Analysis aims at better integrating foreigners

The study looks at the topic in depth for the first time

An analysis of the situation of immigrants living in Prague is intended to be used by the Prague authorities to better target integration programs. The analysis was presented one of its co-authors, Yana Leontiyeva from the Sociology Institute of the Czech Academy of Sciences, at a conference called Challenges of Integration.

“The survey is unique and the first to have such a focus. The questionnaire is very extensive. It is an effort to find out as much as possible about foreigners. There are a lot of areas of their lives where not a lot is really known,” Leontiyeva said, according to weekly Týden.

The respondents were a representative sample of foreigners in Prague by citizenship and age. “The average age of respondents is about 38. About half of them are women and almost half of them have permanent residence in the Czech Republic. The average length of their stay is somewhat longer than seven years,” said the sociologist.

The research began last year.
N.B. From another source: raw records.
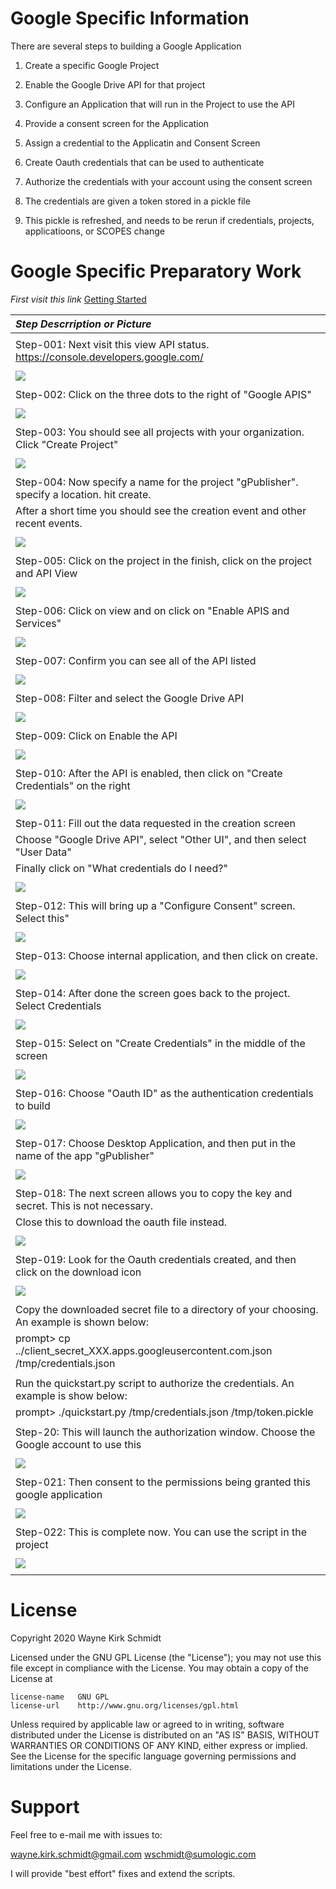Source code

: 
Google Specific Information
===========================

There are several steps to building a Google Application

1. Create a specific Google Project

2. Enable the Google Drive API for that project

3. Configure an Application that will run in the Project to use the API

4. Provide a consent screen for the Application

5. Assign a credential to the Applicatin and Consent Screen

6. Create Oauth credentials that can be used to authenticate

7. Authorize the credentials with your account using the consent screen

8. The credentials are given a token stored in a pickle file

9. This pickle is refreshed, and needs to be rerun if credentials, projects, applicatioons, or SCOPES change


Google Specific Preparatory Work
================================

*First visit this link*
[Getting Started](https://support.google.com/googleapi/answer/6158841?hl=en)

| *Step Descrription or Picture*                                                               |
|:---------------------------------------------------------------------------------------------|
|                                                                                              |
| Step-001:  Next visit this view API status. https://console.developers.google.com/           |
|                                                                                              |
| ![](https://github.com/wks-sumo-logic/gpublish/blob/master/doc/pictures/gsetup.step.001.png) |
|                                                                                              |
| Step-002:  Click on the three dots to the right of "Google APIS"                             |
|                                                                                              |
| ![](https://github.com/wks-sumo-logic/gpublish/blob/master/doc/pictures/gsetup.step.002.png) |
|                                                                                              |
| Step-003:  You should see all projects with your organization. Click "Create Project"        |
|                                                                                              |
| ![](https://github.com/wks-sumo-logic/gpublish/blob/master/doc/pictures/gsetup.step.003.png) |
|                                                                                              |
| Step-004: Now specify a name for the project "gPublisher". specify a location. hit create.   |                                             |
|            After a short time you should see the creation event and other recent events.     |
|                                                                                              |
| ![](https://github.com/wks-sumo-logic/gpublish/blob/master/doc/pictures/gsetup.step.004.png) |
|                                                                                              |
| Step-005: Click on the project in the finish, click on the project and API View              |
|                                                                                              |
| ![](https://github.com/wks-sumo-logic/gpublish/blob/master/doc/pictures/gsetup.step.005.png) |
|                                                                                              |
| Step-006: Click on view and on click on "Enable APIS and Services"                           |
|                                                                                              |
| ![](https://github.com/wks-sumo-logic/gpublish/blob/master/doc/pictures/gsetup.step.006.png) |
|                                                                                              |
| Step-007: Confirm you can see all of the API listed                                          |
|                                                                                              |
| ![](https://github.com/wks-sumo-logic/gpublish/blob/master/doc/pictures/gsetup.step.007.png) |
|                                                                                              |
| Step-008: Filter and select the Google Drive API                                             |
|                                                                                              |
| ![](https://github.com/wks-sumo-logic/gpublish/blob/master/doc/pictures/gsetup.step.008.png) |
|                                                                                              |
| Step-009: Click on Enable the API                                                            |
|                                                                                              |
| ![](https://github.com/wks-sumo-logic/gpublish/blob/master/doc/pictures/gsetup.step.009.png) |
|                                                                                              |
| Step-010: After the API is enabled, then click on "Create Credentials" on the right          |
|                                                                                              |
| ![](https://github.com/wks-sumo-logic/gpublish/blob/master/doc/pictures/gsetup.step.010.png) |
|                                                                                              |
| Step-011: Fill out the data requested in the creation screen                                 |
|           Choose "Google Drive API", select "Other UI", and then select "User Data"          |
|           Finally click on "What credentials do I need?"                                     |
|                                                                                              |
| ![](https://github.com/wks-sumo-logic/gpublish/blob/master/doc/pictures/gsetup.step.011.png) |
|                                                                                              |
| Step-012: This will bring up a "Configure Consent" screen. Select this"                      |
|                                                                                              |
| ![](https://github.com/wks-sumo-logic/gpublish/blob/master/doc/pictures/gsetup.step.012.png) |
|                                                                                              |
| Step-013:  Choose internal application, and then click on create.                            |
|                                                                                              |
| ![](https://github.com/wks-sumo-logic/gpublish/blob/master/doc/pictures/gsetup.step.013.png) |
|                                                                                              |
| Step-014: After done the screen goes back to the project. Select Credentials                 |
|                                                                                              |
| ![](https://github.com/wks-sumo-logic/gpublish/blob/master/doc/pictures/gsetup.step.014.png) |
|                                                                                              |
| Step-015: Select on "Create Credentials" in the middle of the screen                         |
|                                                                                              |
| ![](https://github.com/wks-sumo-logic/gpublish/blob/master/doc/pictures/gsetup.step.015.png) |
|                                                                                              |
| Step-016: Choose "Oauth ID" as the authentication credentials to build                       |
|                                                                                              |
| ![](https://github.com/wks-sumo-logic/gpublish/blob/master/doc/pictures/gsetup.step.016.png) |
|                                                                                              |
| Step-017: Choose Desktop Application, and then put in the name of the app "gPublisher"       |
|                                                                                              |
| ![](https://github.com/wks-sumo-logic/gpublish/blob/master/doc/pictures/gsetup.step.017.png) |
|                                                                                              |
| Step-018: The next screen allows you to copy the key and secret. This is not necessary.      |
|           Close this to download the oauth file instead.                                     |
|                                                                                              |
| ![](https://github.com/wks-sumo-logic/gpublish/blob/master/doc/pictures/gsetup.step.018.png) |
|                                                                                              |
| Step-019: Look for the Oauth credentials created, and then click on the download icon        |
|                                                                                              |
| ![](https://github.com/wks-sumo-logic/gpublish/blob/master/doc/pictures/gsetup.step.019.png) |
|                                                                                              |
| Copy the downloaded secret file to a directory of your choosing. An example is shown below:  |
| prompt> cp ../client_secret_XXX.apps.googleusercontent.com.json /tmp/credentials.json        |
|                                                                                              |
| Run the quickstart.py script to authorize the credentials. An example is show below:         |
| prompt> ./quickstart.py /tmp/credentials.json /tmp/token.pickle                              |
|                                                                                              |
| Step-20: This will launch the authorization window. Choose the Google account to use this    |
|                                                                                              |
| ![](https://github.com/wks-sumo-logic/gpublish/blob/master/doc/pictures/gsetup.step.020.png) |
|                                                                                              |
| Step-021: Then consent to the permissions being granted this google application              |
|                                                                                              |
| ![](https://github.com/wks-sumo-logic/gpublish/blob/master/doc/pictures/gsetup.step.021.png) |
|                                                                                              |
| Step-022: This is complete now. You can use the script in the project                        |
|                                                                                              |
| ![](https://github.com/wks-sumo-logic/gpublish/blob/master/doc/pictures/gsetup.step.022.png) |
|                                                                                              |

License
=======

Copyright 2020 Wayne Kirk Schmidt

Licensed under the GNU GPL License (the "License");
you may not use this file except in compliance with the License.
You may obtain a copy of the License at

    license-name   GNU GPL
    license-url    http://www.gnu.org/licenses/gpl.html

Unless required by applicable law or agreed to in writing, software
distributed under the License is distributed on an "AS IS" BASIS,
WITHOUT WARRANTIES OR CONDITIONS OF ANY KIND, either express or implied.
See the License for the specific language governing permissions and
limitations under the License.

Support
=======

Feel free to e-mail me with issues to: 

wayne.kirk.schmidt@gmail.com
wschmidt@sumologic.com

I will provide "best effort" fixes and extend the scripts.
Some 1,091 foreigners answered 789 questions. More interviews with Vietnamese and people from EU countries are still ongoing. Experts are now processing the information. The results should be published in the autumn.

Interviews were conducted by 71 interviewers, half of whom came from abroad. The questions related to the location and length of stay, work, housing, families and offspring, education level or plans for the future.

The survey also looks at how much and in what situations foreigners use the Czech language, including whether they had courses and where they see language barriers. Researchers are also interested in information about the rights and obligations of foreigners.

The findings show that about half of the people are married. Most of the respondents have children, many of whom became parents in the Czech Republic. More than a third of Prague immigrants have a college education. Over half have jobs or do business. The share of foreign university students is also significant.

Since 2014, Prague has a separate department of national minorities and foreigners. The city also has an integration center and an integration concept that is valid until the end of this year. A new document is being prepared. Education is among its priorities. “The goal is for Prague to be the metropolis for all, where immigrants feel at home. … The city can be better because of diversity,” Anca Covrigová, head of the Integration Center, told Týden.

Foreigners make up about 14 percent of Prague's population. Prague had 1.27 million inhabitants last year. At the end of the year, 185,480 foreigners lived legally in the capital. Over 94,600 of them could remain permanently in the Czech Republic.

About one-third of the foreigners living permanently or temporarily in the Czech Republic are in Prague. Nationwide, foreigners make up 4.3 percent of the 10.57 million people in the Czech Republic.